LIFE3 Costing Model (LIFE3)

 Property Description                                                                                                                           
 ID 3
 Name LIFE3 Costing Model (LIFE3)
 Creator &  Funding Developed University College London (UCL) and British Library (BL) and funded by Jisc and Research Information Network
 Status The LIFE project ended in 2010
 Purpose To improve the ability of organisations to plan and manage the preservation of digital assets by giving a content neutral view of the digital lifecycle from the perspective of the preserving organisation. In LIFE1 and LIFE 2 the purpose was to estimate the life-cycle cost of preservation activites to aid decision making and budgeting.
 Information  assets Websites, e-journals, digitised newspapers, sound, word processing documents, small databases.
 Activities production (creation/digitisation), Pre-Ingest (acquisition), Ingest, Data Management, Archival Storage, Preservation Planning, Administration
 Resources Capital (storage media), labour (5 levels)
 Time Past, Present, Future up to 100 years
 Variables Retention period, number of items, types of items, migration (strategy, frequency, coverage, automation rate), organisation size.
 Type of  tool Analysis, estimate. The tool is implemented in a MS Excel spreadsheet, and in a prototype web version.
 Availability  of tools Documentation and a predicting costing tool is available for download at: http://www.life.ac.uk/
Prototype web tool at: http://lifedev.hatii.arts.gla.ac.uk/
 References Hole, B., Wheatley, P., Lin, L., McCann, P. and Aitken, B. The Life3 Predictive Costing Tool for Digital Collections, in New Review of Information Networking, Volume 15, Issue 2, 2010: http://www.tandfonline.com/doi/abs/10.1080/13614576.2010.526014 Hole, B., Lin, L., McCann, P., and Wheatley, P., LIFE3: A Predictive Costing Tool for Digital Collections, in Proceedings of iPRES 2010, 7th International Conference on Preservation of Digital Objects, Austria, 2010, http://www.ifs.tuwien.ac.at/dp/ipres2010/papers/hole-64.pdf Watson, J., The LIFE project research review – Mapping the landscape, riding a life cycle, 2005, http://discovery.ucl.ac.uk/1856/1/review.pdf Wheatley, P and Hole, B., LIFE3: Predicting Long Term Digital Preservation Costs, In iPRES2009, September 2009: http://www.escholarship.org/uc/item/23b3225n

 

 LIFE3 provides a methodology to model the digital lifecycle and a tool to calculate the predicted costs of preserving digital information. The model was developed in the context of libraries and Higher Education/Universities but it can be applied to other cultural heritage institutions of any size.

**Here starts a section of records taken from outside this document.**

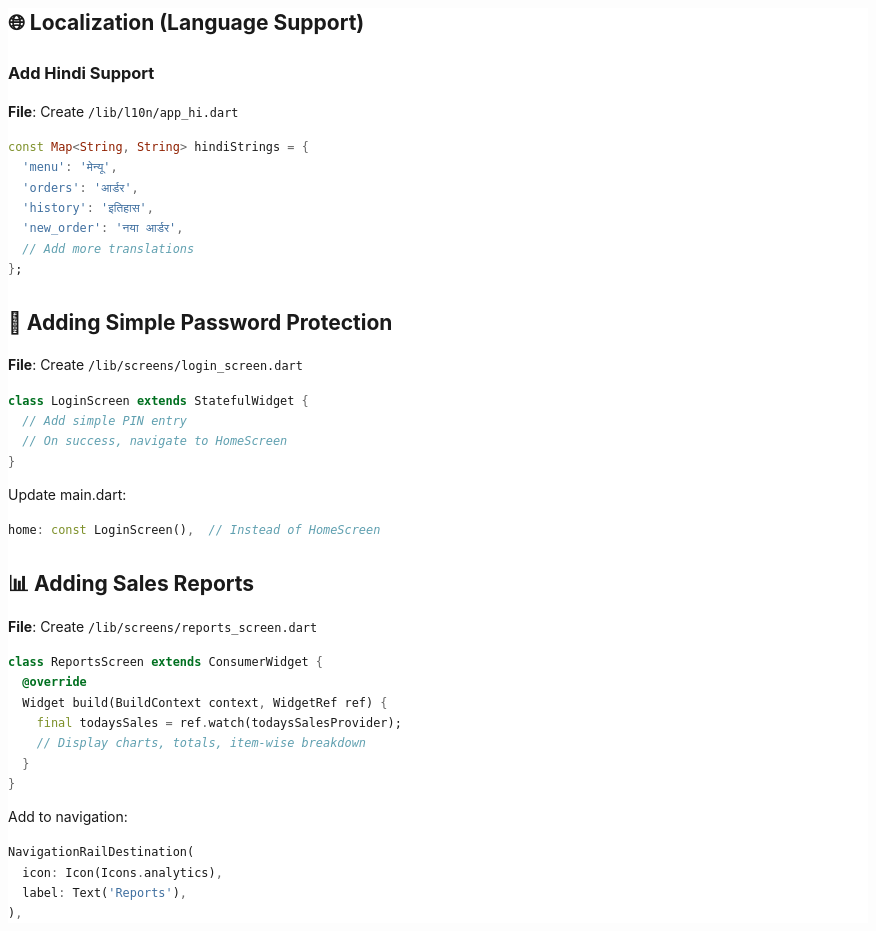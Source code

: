 ## 🌐 Localization (Language Support)

### Add Hindi Support

**File**: Create `/lib/l10n/app_hi.dart`

```dart
const Map<String, String> hindiStrings = {
  'menu': 'मेन्यू',
  'orders': 'आर्डर',
  'history': 'इतिहास',
  'new_order': 'नया आर्डर',
  // Add more translations
};
```

## 🔐 Adding Simple Password Protection

**File**: Create `/lib/screens/login_screen.dart`

```dart
class LoginScreen extends StatefulWidget {
  // Add simple PIN entry
  // On success, navigate to HomeScreen
}
```

Update main.dart:

```dart
home: const LoginScreen(),  // Instead of HomeScreen
```

## 📊 Adding Sales Reports

**File**: Create `/lib/screens/reports_screen.dart`

```dart
class ReportsScreen extends ConsumerWidget {
  @override
  Widget build(BuildContext context, WidgetRef ref) {
    final todaysSales = ref.watch(todaysSalesProvider);
    // Display charts, totals, item-wise breakdown
  }
}
```

Add to navigation:

```dart
NavigationRailDestination(
  icon: Icon(Icons.analytics),
  label: Text('Reports'),
),
```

LIFE3 is based on the OAIS model (and could be even closer to the OAIS model according to the LIFE2 evaluation). It incorporates the digital preservation costing model (GPM v1.2), developed during LIFE 1 and 2.

LIFE3 estimates the complete lifecycle cost as the cost of the lifecycle stages:

  • Creation
  • Acquisition
  • Ingest
  • Metadata Creation
  • Bit-stream Preservation
  • Content Preservation and Access

Each lifecycle stage has several lifecycle elements which in turn have sub-elements.

Regarding ‘Content Preservation’ three strategies of migration are possible: ‘do nothing’ (default), ‘migrate on ingest’, and ‘migrate periodically’. The cost of migration is based on the complexity of the format.

The tool requires the user to enter information in only five fields. This information is used to pre-populate the model with data averaged from relevant case studies where it is available, and the user is immediately presented with a cost estimate on the output page.

The five required types of information is Start year/End Year, Category (asset type), Source (creating costs), Number of items for each year, Organisation Size.

The tool supports the following type of assets: Web sites, E-journals, Printed items (digitised), Sound recordings (digital or analogue), Research documents (MS Office, PDFs, small DB).

The total estimated lifecycle cost is calculated for each stage and element. The cost can be discounted. Migration costs are by default zero due to the default migration strategy of ‘do nothing’. Changing this to migrate periodically and adding the required information on frequency and cost per item shows that the migration cost is the major cost in the model (regardless of a few calculations error in the current version of the tool).

The LIFE3 tool covers most aspects well from an archival point of view, but could benefit from a wider array of pre-ingest activity. Users would probably benefit from a quick user guide. The pre-populated spreadsheet developed by HATII to test the LIFE tool for pre-ingest activity might be worth updating and trialling more widely.